We all know that obesity is increasingly a problem for our youth. And certainly the families with whom we work are not immune to the challenges of nutrition and activity in our society right now.
When families ask about this issue, we talk about with families about what else is going on for the child.
How is she (or he) doing in school?
What is her social life like?
How does she cope with difficult or challenging situations?
Is she able to express and cope with emotions in an age appropriate manner?
Sometimes, the weight issue is merely the canary in the mine. Children, like any of us, may be use food to cope with difficult emotions or struggle to get proper nutrition in a busy world. Teens with ADHD or other executive functioning issues may have challenges with proper nutrition as they can struggle to manage timely or balanced meals– for example, allowing themselves to become ravenously hungry and then overeating. We especially become concerned when kids have a poor self image which may impact their involvement with friends or activities they once enjoyed. We want young people (and all people!) to feel good about themselves and have positive relationships with their bodies, regardless of weight.
A child will likely need extra help when his or her happiness and well-being are compromised.
A child will likely need extra help when his or her happiness and well-being are compromised. This is an area in which I have seen great success with outdoor behavioral health programs, e.g wilderness therapy or therapeutic wilderness programs. (Note: I highly recommend families to engage with an educational consultant before placing their child in such a program to set the child up for the highest quality experience possible).

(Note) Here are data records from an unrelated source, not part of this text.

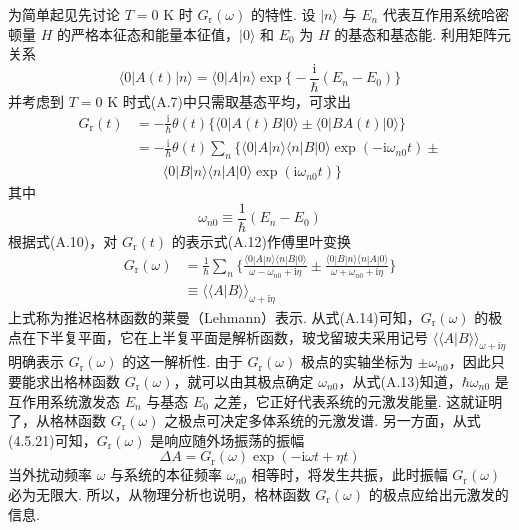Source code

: 为简单起见先讨论 $T=0$ K 时 $G_{\mathrm{r}}(\omega)$ 的特性. 设 $|n\rangle$ 与 $E_{n}$ 代表互作用系统哈密顿量 $H$ 的严格本征态和能量本征值，$|0\rangle$ 和 $E_{0}$ 为 $H$ 的基态和基态能. 利用矩阵元关系
\begin{equation}
\langle0|A(t)|n\rangle=\langle0|A|n\rangle
\exp\biggl\{-\frac{\mathrm{i}}{\hbar}(E_{n}-E_{0})\biggr\}
\end{equation}
并考虑到 $T=0$ K 时式(A.7)中只需取基态平均，可求出
\begin{equation}
\begin{aligned}
G_{\mathrm{r}}(t)&=-\frac{\mathrm{i}}{\hbar}\theta(t)
\bigl\{\langle0|A(t)B|0\rangle\pm\langle0|BA(t)|0\rangle\bigr\}\\
&=-\frac{\mathrm{i}}{\hbar}\theta(t)\sum_{n}\bigl\{
\langle0|A|n\rangle\langle n|B|0\rangle
\exp(-\mathrm{i}\omega_{n0}t)\pm\\
&\qquad\langle0|B|n\rangle\langle n|A|0\rangle
\exp(\mathrm{i}\omega_{n0}t)\bigr\}
\end{aligned}
\end{equation}
其中
\begin{equation}
\omega_{n0}\equiv\frac{1}{\hbar}(E_{n}-E_{0})
\end{equation}
根据式(A.10)，对 $G_{\mathrm{r}}(t)$ 的表示式(A.12)作傅里叶变换
\begin{equation}
\begin{aligned}
G_{\mathrm{r}}(\omega)&=\frac{1}{\hbar}\sum_{n}\biggl\{
\frac{\langle0|A|n\rangle\langle n|B|0\rangle}
{\omega-\omega_{n0}+\mathrm{i}\eta}
\pm\frac{\langle0|B|n\rangle\langle n|A|0\rangle}
{\omega+\omega_{n0}+\mathrm{i}\eta}\biggr\}\\
&\equiv\langle\langle A|B\rangle\rangle_{\omega+\mathrm{i}\eta}
\end{aligned}
\end{equation}
上式称为推迟格林函数的莱曼（Lehmann）表示. 从式(A.14)可知，$G_{\mathrm{r}}(\omega)$ 的极点在下半复平面，它在上半复平面是解析函数，玻戈留玻夫采用记号 $\langle\langle A|B\rangle\rangle_{\omega+\mathrm{i}\eta}$ 明确表示 $G_{\mathrm{r}}(\omega)$ 的这一解析性. 由于 $G_{\mathrm{r}}(\omega)$ 极点的实轴坐标为 $\pm\omega_{n0}$，因此只要能求出格林函数 $G_{\mathrm{r}}(\omega)$，就可以由其极点确定 $\omega_{n0}$，从式(A.13)知道，$\hbar\omega_{n0}$ 是互作用系统激发态 $E_{n}$ 与基态 $E_{0}$ 之差，它正好代表系统的元激发能量. 这就证明了，从格林函数 $G_{\mathrm{r}}(\omega)$ 之极点可决定多体系统的元激发谱. 另一方面，从式(4.5.21)可知，$G_{\mathrm{r}}(\omega)$ 是响应随外场振荡的振幅
\begin{equation*}
\Delta A=G_{\mathrm{r}}(\omega)\exp(-\mathrm{i}\omega t+\eta t)
\end{equation*}
当外扰动频率 $\omega$ 与系统的本征频率 $\omega_{n0}$ 相等时，将发生共振，此时振幅 $G_{\mathrm{r}}(\omega)$ 必为无限大. 所以，从物理分析也说明，格林函数 $G_{\mathrm{r}}(\omega)$ 的极点应给出元激发的信息.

Interestingly, in my experience, kids who are underweight will put on healthy pounds in the right outdoor program, and those who need to lose weight also do so at a safe rate. Although these programs are not designed as weight loss (or gain) settings, students almost universally emerge stronger, fitter, and more confident. I had a teenage client recently who lost between 15-20 lbs. This young man felt very good about his physical abilities upon program completion, and his experience laid the groundwork for a more active lifestyle on his graduation. He knew he was stronger and wanted to keep that going, and he also felt more confident in his abilities — and empowered with respect to weaknesses– when exercising, especially in group settings.

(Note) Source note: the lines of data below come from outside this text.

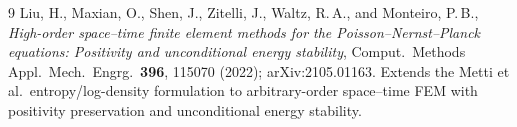 \documentclass[11pt]{article}
\begin{document}
\begin{thebibliography}{9}
Liu, H., Maxian, O., Shen, J., Zitelli, J., Waltz, R.\,A., and Monteiro, P.\,B.,
\emph{High-order space--time finite element methods for the
Poisson--Nernst--Planck equations: Positivity and unconditional energy
stability},
Comput.\ Methods Appl.\ Mech.\ Engrg.\ \textbf{396}, 115070 (2022);
arXiv:2105.01163.
Extends the Metti et al.\ entropy/log-density formulation to arbitrary-order
space--time FEM with positivity preservation and unconditional energy
stability.

\end{thebibliography}
\end{document}
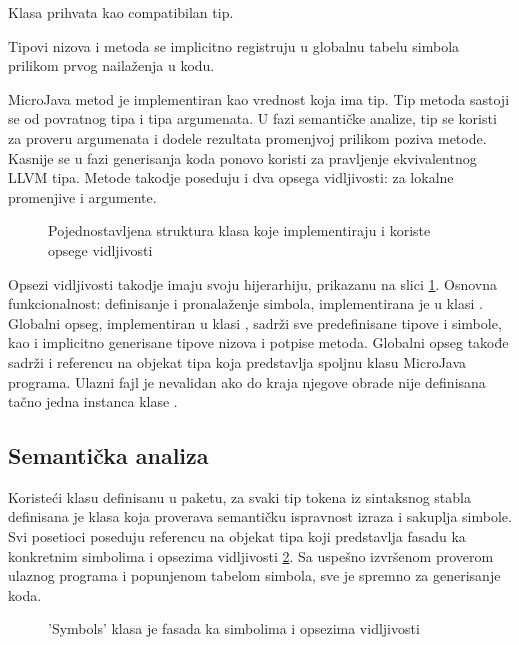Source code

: Klasa  prihvata  kao compatibilan tip.

Tipovi nizova i metoda se implicitno registruju u globalnu tabelu simbola prilikom prvog nailaženja u kodu.

MicroJava metod je implementiran kao vrednost koja ima tip.
Tip metoda sastoji se od povratnog tipa i tipa argumenata. 
U fazi semantičke analize, tip se koristi za proveru argumenata i dodele rezultata promenjvoj prilikom poziva metode.
Kasnije se u fazi generisanja koda ponovo koristi za pravljenje ekvivalentnog LLVM tipa.
Metode takodje poseduju i dva opsega vidljivosti: za lokalne promenjive i argumente.

\begin{figure}[h]
	\centering
	
	\caption{Pojednostavljena struktura klasa koje implementiraju i koriste opsege vidljivosti}
	\label{fig:scopes} 
\end{figure}

Opsezi vidljivosti takodje imaju svoju hijerarhiju, prikazanu na slici \ref{fig:scopes}.
Osnovna funkcionalnost: definisanje i pronalaženje simbola, implementirana je u klasi .
Globalni opseg, implementiran u klasi , sadrži sve predefinisane tipove i simbole, kao i implicitno generisane tipove nizova i potpise metoda.
Globalni opseg takođe sadrži i referencu na objekat tipa  koja predstavlja spoljnu klasu MicroJava programa.
Ulazni fajl je nevalidan ako do kraja njegove obrade nije definisana tačno jedna instanca klase .


\subsection*{Semantička analiza}

Koristeći  klasu definisanu u  paketu, za svaki tip tokena iz sintaksnog stabla definisana je  klasa koja proverava semantičku ispravnost izraza i sakuplja simbole. 
Svi posetioci poseduju referencu na objekat tipa  koji predstavlja fasadu ka konkretnim simbolima i opsezima vidljivosti \ref{fig:symbols-facade}.
Sa uspešno izvršenom proverom ulaznog programa i popunjenom tabelom simbola, sve je spremno za generisanje koda.
\begin{figure}[h]
	\centering
	
	\caption{'Symbols' klasa je fasada ka simbolima i opsezima vidljivosti}
	\label{fig:symbols-facade}
\end{figure}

There are several reasons that I posit for the success stories I see.
One of the first shifts for students at wilderness is the regulation of circadian rhythms. In the absence of technology and the presence of a group schedule, students’ rhythms begin to align with the natural world. Students fall asleep soon after the sun goes down and wake with the sunlight. Proper sleep, as we all know, is really the cornerstone for good physical and mental health.
Secondly, students are physically active every day. Whether walking around the campsite, rock climbing, gardening or hiking, students are moving. Many programs also include calisthenics or yoga. Students not only increase caloric expenditure but also develop muscle mass and, most importantly, confidence in their physical abilities. They can develop a more positive self-image of their body as a wonderful being that allows them to do incredible feats. The sense of self-efficacy grows.
Additionally, dieticians and nutritionists ensure that food is rationed appropriately. While all programs have nutritional oversight, many have gone an extra mile and now serve kids organic and/ or exclusively whole foods. Nutrient-dense foods become the cornerstone of the diest. Fruits and vegetables are incorporated and students learn to cook. Many kids report that they never really understood correct portions before this experience. Much time is also spent ensuring students are properly hydrated (with water, not soda!). Meals are social occasions and a time for connection. The relationship with food will hopefully evolve in positive ways with all these changes.
Finally, one of the most important pieces of the puzzle: well-trained adults are always present to 1) observe an issue if it arises and 2) compassionately intervene. One of the primary goals of a therapeutic wilderness experience is to work with children to identify what’s going on for them emotionally in a developmentally appropriate way — whether it’s in a food-related or another moment of stress. Qualified therapists and guides will work with a student to express and process this emotion in healthy ways. Often times issues around trauma and bullying arise which can be therapeutically addressed. Of note: families are very much involved in this process, with tons of parent communication and support so you can know what’s happening and what you can do to keep the momentum after program graduation.
Our philosophy as educational consultants is to try to understand and serve the “whole child.” When a child is unhappy, we want to learn from the parents and other professionals how we can support the child’s growth across the domains of life. And sometimes, an outdoor therapeutic program is just right fit.